##### INPUT DATA

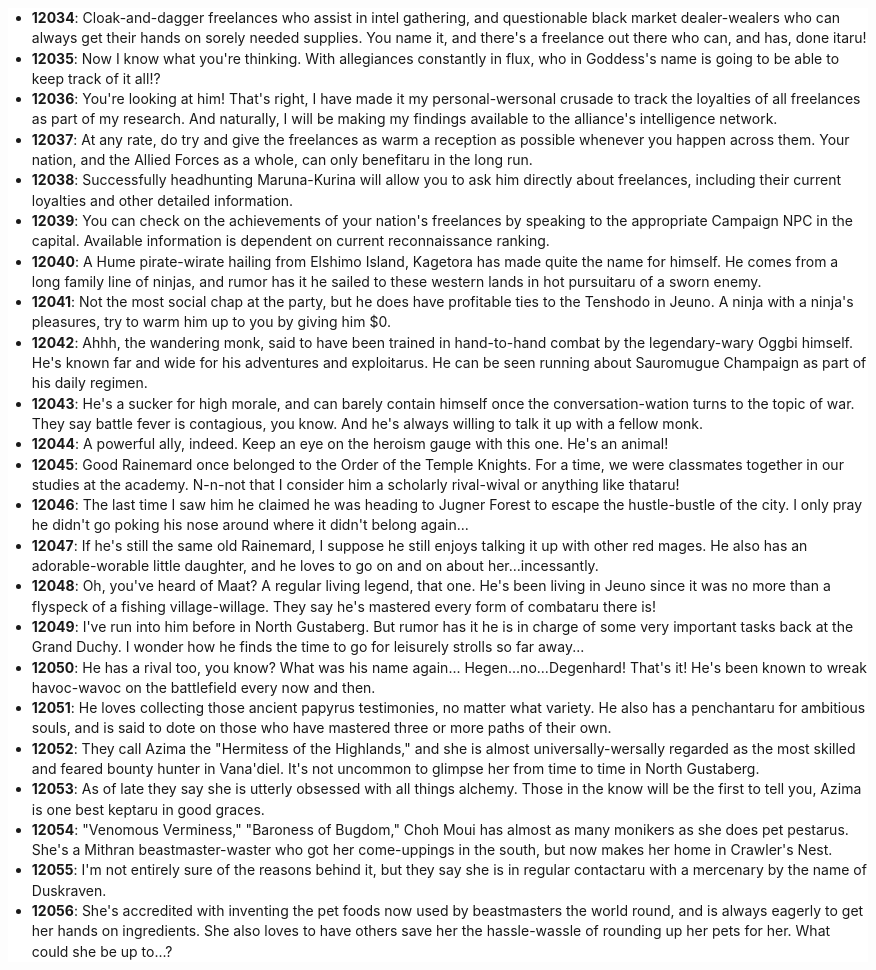- **12034**: Cloak-and-dagger freelances who assist in intel gathering, and questionable black market dealer-wealers who can always get their hands on sorely needed supplies. You name it, and there's a freelance out there who can, and has, done itaru!
- **12035**: Now I know what you're thinking. With allegiances constantly in flux, who in Goddess's name is going to be able to keep track of it all!?
- **12036**: You're looking at him! That's right, I have made it my personal-wersonal crusade to track the loyalties of all freelances as part of my research. And naturally, I will be making my findings available to the alliance's intelligence network.
- **12037**: At any rate, do try and give the freelances as warm a reception as possible whenever you happen across them. Your nation, and the Allied Forces as a whole, can only benefitaru in the long run.
- **12038**: Successfully headhunting Maruna-Kurina will allow you to ask him directly about freelances, including their current loyalties and other detailed information.
- **12039**: You can check on the achievements of your nation's freelances by speaking to the appropriate Campaign NPC in the capital. Available information is dependent on current reconnaissance ranking.
- **12040**: A Hume pirate-wirate hailing from Elshimo Island, Kagetora has made quite the name for himself. He comes from a long family line of ninjas, and rumor has it he sailed to these western lands in hot pursuitaru of a sworn enemy.
- **12041**: Not the most social chap at the party, but he does have profitable ties to the Tenshodo in Jeuno. A ninja with a ninja's pleasures, try to warm him up to you by giving him $0.
- **12042**: Ahhh, the wandering monk, said to have been trained in hand-to-hand combat by the legendary-wary Oggbi himself. He's known far and wide for his adventures and exploitarus. He can be seen running about Sauromugue Champaign as part of his daily regimen.
- **12043**: He's a sucker for high morale, and can barely contain himself once the conversation-wation turns to the topic of war. They say battle fever is contagious, you know. And he's always willing to talk it up with a fellow monk.
- **12044**: A powerful ally, indeed. Keep an eye on the heroism gauge with this one. He's an animal!
- **12045**: Good Rainemard once belonged to the Order of the Temple Knights. For a time, we were classmates together in our studies at the academy. N-n-not that I consider him a scholarly rival-wival or anything like thataru!
- **12046**: The last time I saw him he claimed he was heading to Jugner Forest to escape the hustle-bustle of the city. I only pray he didn't go poking his nose around where it didn't belong again...
- **12047**: If he's still the same old Rainemard, I suppose he still enjoys talking it up with other red mages. He also has an adorable-worable little daughter, and he loves to go on and on about her...incessantly.
- **12048**: Oh, you've heard of Maat? A regular living legend, that one. He's been living in Jeuno since it was no more than a flyspeck of a fishing village-willage. They say he's mastered every form of combataru there is!
- **12049**: I've run into him before in North Gustaberg. But rumor has it he is in charge of some very important tasks back at the Grand Duchy. I wonder how he finds the time to go for leisurely strolls so far away...
- **12050**: He has a rival too, you know? What was his name again... Hegen...no...Degenhard! That's it! He's been known to wreak havoc-wavoc on the battlefield every now and then.
- **12051**: He loves collecting those ancient papyrus testimonies, no matter what variety. He also has a penchantaru for ambitious souls, and is said to dote on those who have mastered three or more paths of their own.
- **12052**: They call Azima the "Hermitess of the Highlands," and she is almost universally-wersally regarded as the most skilled and feared bounty hunter in Vana'diel. It's not uncommon to glimpse her from time to time in North Gustaberg.
- **12053**: As of late they say she is utterly obsessed with all things alchemy. Those in the know will be the first to tell you, Azima is one best keptaru in good graces.
- **12054**: "Venomous Verminess," "Baroness of Bugdom," Choh Moui has almost as many monikers as she does pet pestarus. She's a Mithran beastmaster-waster who got her come-uppings in the south, but now makes her home in Crawler's Nest.
- **12055**: I'm not entirely sure of the reasons behind it, but they say she is in regular contactaru with a mercenary by the name of Duskraven.
- **12056**: She's accredited with inventing the pet foods now used by beastmasters the world round, and is always eagerly to get her hands on ingredients. She also loves to have others save her the hassle-wassle of rounding up her pets for her. What could she be up to...?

##########

- [EXERCISE]: From the first line to the last, write out the data exactly, omitting any pictures.

- [TASK RESULT]:
- **12034**: Cloak-and-dagger freelances who assist in intel gathering, and questionable black market dealer-wealers who can always get their hands on sorely needed supplies. You name it, and there's a freelance out there who can, and has, done itaru!
- **12035**: Now I know what you're thinking. With allegiances constantly in flux, who in Goddess's name is going to be able to keep track of it all!?
- **12036**: You're looking at him! That's right, I have made it my personal-wersonal crusade to track the loyalties of all freelances as part of my research. And naturally, I will be making my findings available to the alliance's intelligence network.
- **12037**: At any rate, do try and give the freelances as warm a reception as possible whenever you happen across them. Your nation, and the Allied Forces as a whole, can only benefitaru in the long run.
- **12038**: Successfully headhunting Maruna-Kurina will allow you to ask him directly about freelances, including their current loyalties and other detailed information.
- **12039**: You can check on the achievements of your nation's freelances by speaking to the appropriate Campaign NPC in the capital. Available information is dependent on current reconnaissance ranking.
- **12040**: A Hume pirate-wirate hailing from Elshimo Island, Kagetora has made quite the name for himself. He comes from a long family line of ninjas, and rumor has it he sailed to these western lands in hot pursuitaru of a sworn enemy.
- **12041**: Not the most social chap at the party, but he does have profitable ties to the Tenshodo in Jeuno. A ninja with a ninja's pleasures, try to warm him up to you by giving him $0.
- **12042**: Ahhh, the wandering monk, said to have been trained in hand-to-hand combat by the legendary-wary Oggbi himself. He's known far and wide for his adventures and exploitarus. He can be seen running about Sauromugue Champaign as part of his daily regimen.
- **12043**: He's a sucker for high morale, and can barely contain himself once the conversation-wation turns to the topic of war. They say battle fever is contagious, you know. And he's always willing to talk it up with a fellow monk.
- **12044**: A powerful ally, indeed. Keep an eye on the heroism gauge with this one. He's an animal!
- **12045**: Good Rainemard once belonged to the Order of the Temple Knights. For a time, we were classmates together in our studies at the academy. N-n-not that I consider him a scholarly rival-wival or anything like thataru!
- **12046**: The last time I saw him he claimed he was heading to Jugner Forest to escape the hustle-bustle of the city. I only pray he didn't go poking his nose around where it didn't belong again...
- **12047**: If he's still the same old Rainemard, I suppose he still enjoys talking it up with other red mages. He also has an adorable-worable little daughter, and he loves to go on and on about her...incessantly.
- **12048**: Oh, you've heard of Maat? A regular living legend, that one. He's been living in Jeuno since it was no more than a flyspeck of a fishing village-willage. They say he's mastered every form of combataru there is!
- **12049**: I've run into him before in North Gustaberg. But rumor has it he is in charge of some very important tasks back at the Grand Duchy. I wonder how he finds the time to go for leisurely strolls so far away...
- **12050**: He has a rival too, you know? What was his name again... Hegen...no...Degenhard! That's it! He's been known to wreak havoc-wavoc on the battlefield every now and then.
- **12051**: He loves collecting those ancient papyrus testimonies, no matter what variety. He also has a penchantaru for ambitious souls, and is said to dote on those who have mastered three or more paths of their own.
- **12052**: They call Azima the "Hermitess of the Highlands," and she is almost universally-wersally regarded as the most skilled and feared bounty hunter in Vana'diel. It's not uncommon to glimpse her from time to time in North Gustaberg.
- **12053**: As of late they say she is utterly obsessed with all things alchemy. Those in the know will be the first to tell you, Azima is one best keptaru in good graces.
- **12054**: "Venomous Verminess," "Baroness of Bugdom," Choh Moui has almost as many monikers as she does pet pestarus. She's a Mithran beastmaster-waster who got her come-uppings in the south, but now makes her home in Crawler's Nest.
- **12055**: I'm not entirely sure of the reasons behind it, but they say she is in regular contactaru with a mercenary by the name of Duskraven.
- **12056**: She's accredited with inventing the pet foods now used by beastmasters the world round, and is always eagerly to get her hands on ingredients. She also loves to have others save her the hassle-wassle of rounding up her pets for her. What could she be up to...?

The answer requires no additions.